Monday, August 29, 2016

Black Diamond Labor Days Invitation

Former Seattle Base Commander Keith Watson wants to remind everyone about this year’s Black Diamond Labor Days. There are events planned for Saturday, Sunday, and Monday. Check out the Black Diamond Labor Days website for a list of events and times.

We would really love to have some base members show up for the Labor Day Black Diamond Parade on Monday, September 5th.

Seattle Base Float in a previous Black Diamond Parade
If you are interested in parade, we will meet at the museum (32627 Railroad Ave. Black Diamond 98010) at 9am for coffee and sweets. The parade starting at 10 with the blast of the museum siren. The float should be in place by 9 with check in at the fire station on Baker Street up the hill from the museum between 8 and 9. Across the street from the museum will be the 200 car display with the restored fire truck in front of the museum.

Please take a look at your schedule for Monday and let Keith or Dutch know if you can make it.

Wednesday, August 17, 2016

Eternal Patrol: Peter McCafferty

Seattle Base member Peter McCafferty departed on Eternal Patrol on August 13, 2016.
We last saw Peter at the Kirkland Independence Day Parade in July. Peter joined the Navy in 1981 and qualified on USS Daniel Boone (SSBN-629) in 1982. He also qualified on USS Stonewall Jackson (SSBN-634) and left the Navy in 1987 as an MM1(SS).
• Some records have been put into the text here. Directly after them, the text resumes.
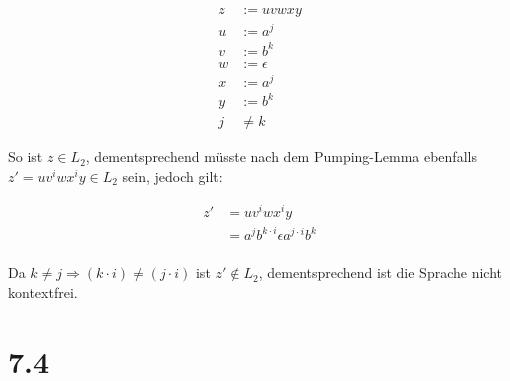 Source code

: \documentclass[12pt, a4paper]{article}
\begin{document}
\begin{align*}
z &:= uvwxy \\
u &:= a^j \\
v &:= b^k \\
w &:= \epsilon \\
x &:= a^j \\
y &:= b^k \\
j &\neq k 
\end{align*}

So ist $z \in L_2$, dementsprechend müsste nach dem Pumping-Lemma ebenfalls $z' = u v^i w x^i y \in L_2$ sein, jedoch gilt:

\begin{align*}
z' &= u v^i w x^i y \\
&= a^j b^{k \cdot i} \epsilon a^{j \cdot i} b^k \\
\end{align*}

Da  $k \neq j \Rightarrow (k \cdot i) \neq (j \cdot i)$ ist $z' \notin L_2$, dementsprechend ist die Sprache nicht kontextfrei.
\section*{7.4}
\end{document}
We don't have any information on funeral service yet. We will post more information as soon as we get it. Please remember Peter’s family in your thoughts and prayers.

Sailor, Rest Your Oar.

Monday, August 8, 2016

2016 Smokey Point Rest Stop Event

Seattle Base USSVI manned the coffee both at the Smokey Point rest area (southbound side) over the weekend of July 22 – 25, 2016.
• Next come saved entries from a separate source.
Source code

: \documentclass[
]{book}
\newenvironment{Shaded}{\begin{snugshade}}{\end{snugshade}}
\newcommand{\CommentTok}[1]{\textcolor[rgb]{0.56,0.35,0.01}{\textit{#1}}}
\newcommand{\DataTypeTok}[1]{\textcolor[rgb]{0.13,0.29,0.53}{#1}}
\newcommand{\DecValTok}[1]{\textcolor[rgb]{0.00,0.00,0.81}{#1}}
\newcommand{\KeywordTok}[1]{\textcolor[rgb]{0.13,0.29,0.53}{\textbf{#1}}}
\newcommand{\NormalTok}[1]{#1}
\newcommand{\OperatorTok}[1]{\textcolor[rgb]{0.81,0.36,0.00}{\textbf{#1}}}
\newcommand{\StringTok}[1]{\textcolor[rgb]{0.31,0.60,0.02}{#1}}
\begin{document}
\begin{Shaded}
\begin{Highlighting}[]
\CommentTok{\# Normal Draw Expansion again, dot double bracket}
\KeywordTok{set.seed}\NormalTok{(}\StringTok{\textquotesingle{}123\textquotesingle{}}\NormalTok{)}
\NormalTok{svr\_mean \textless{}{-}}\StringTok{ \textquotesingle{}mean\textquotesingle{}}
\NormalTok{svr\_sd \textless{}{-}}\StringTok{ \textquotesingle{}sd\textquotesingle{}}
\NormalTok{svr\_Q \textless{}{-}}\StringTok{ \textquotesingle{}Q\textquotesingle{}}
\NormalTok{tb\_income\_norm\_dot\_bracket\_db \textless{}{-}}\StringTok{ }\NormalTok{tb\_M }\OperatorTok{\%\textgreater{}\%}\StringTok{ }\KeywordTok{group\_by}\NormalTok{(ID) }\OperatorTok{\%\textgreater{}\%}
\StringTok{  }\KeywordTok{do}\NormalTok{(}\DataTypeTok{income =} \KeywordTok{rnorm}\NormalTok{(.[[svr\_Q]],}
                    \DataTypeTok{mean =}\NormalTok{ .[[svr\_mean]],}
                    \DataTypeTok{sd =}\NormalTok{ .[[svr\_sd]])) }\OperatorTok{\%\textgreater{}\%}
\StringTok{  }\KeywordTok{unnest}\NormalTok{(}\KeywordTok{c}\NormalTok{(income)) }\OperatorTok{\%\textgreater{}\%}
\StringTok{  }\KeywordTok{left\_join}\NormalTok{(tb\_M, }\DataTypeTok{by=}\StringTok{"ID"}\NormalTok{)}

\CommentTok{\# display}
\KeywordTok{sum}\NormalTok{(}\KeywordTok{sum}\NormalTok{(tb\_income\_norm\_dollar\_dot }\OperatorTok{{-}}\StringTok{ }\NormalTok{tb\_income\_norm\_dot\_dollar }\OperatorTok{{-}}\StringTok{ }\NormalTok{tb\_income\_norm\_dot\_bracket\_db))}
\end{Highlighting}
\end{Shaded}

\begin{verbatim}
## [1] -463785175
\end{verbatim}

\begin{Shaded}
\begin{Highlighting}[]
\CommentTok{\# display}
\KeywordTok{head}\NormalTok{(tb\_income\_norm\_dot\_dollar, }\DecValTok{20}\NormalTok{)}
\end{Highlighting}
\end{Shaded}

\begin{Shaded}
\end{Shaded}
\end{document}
We want to thank everyone for your help, but especially all the watch-standers: Larry Abbott, Earl Greenling, Roy Burt, Doug Abramson, Dick Gonzalez, Carl Minor, Shel Harmon, Cliff Nutter, Bill Thompson, Kerry Ryan, Ralph Sterley, Bob Opple and Thea Benjamin, Ric Hedman and Patti Lynn.

Special thanks to those who covered multiple shifts: Earl Greenling and Doug Abramson for the graveyard lonely times (3), Carl Minor (2), Roy Burt for three shifts and a relief so I could go to breakfast on Monday morning, Ric and Patti Lynn for two big watches, and Ralph Sterley (3).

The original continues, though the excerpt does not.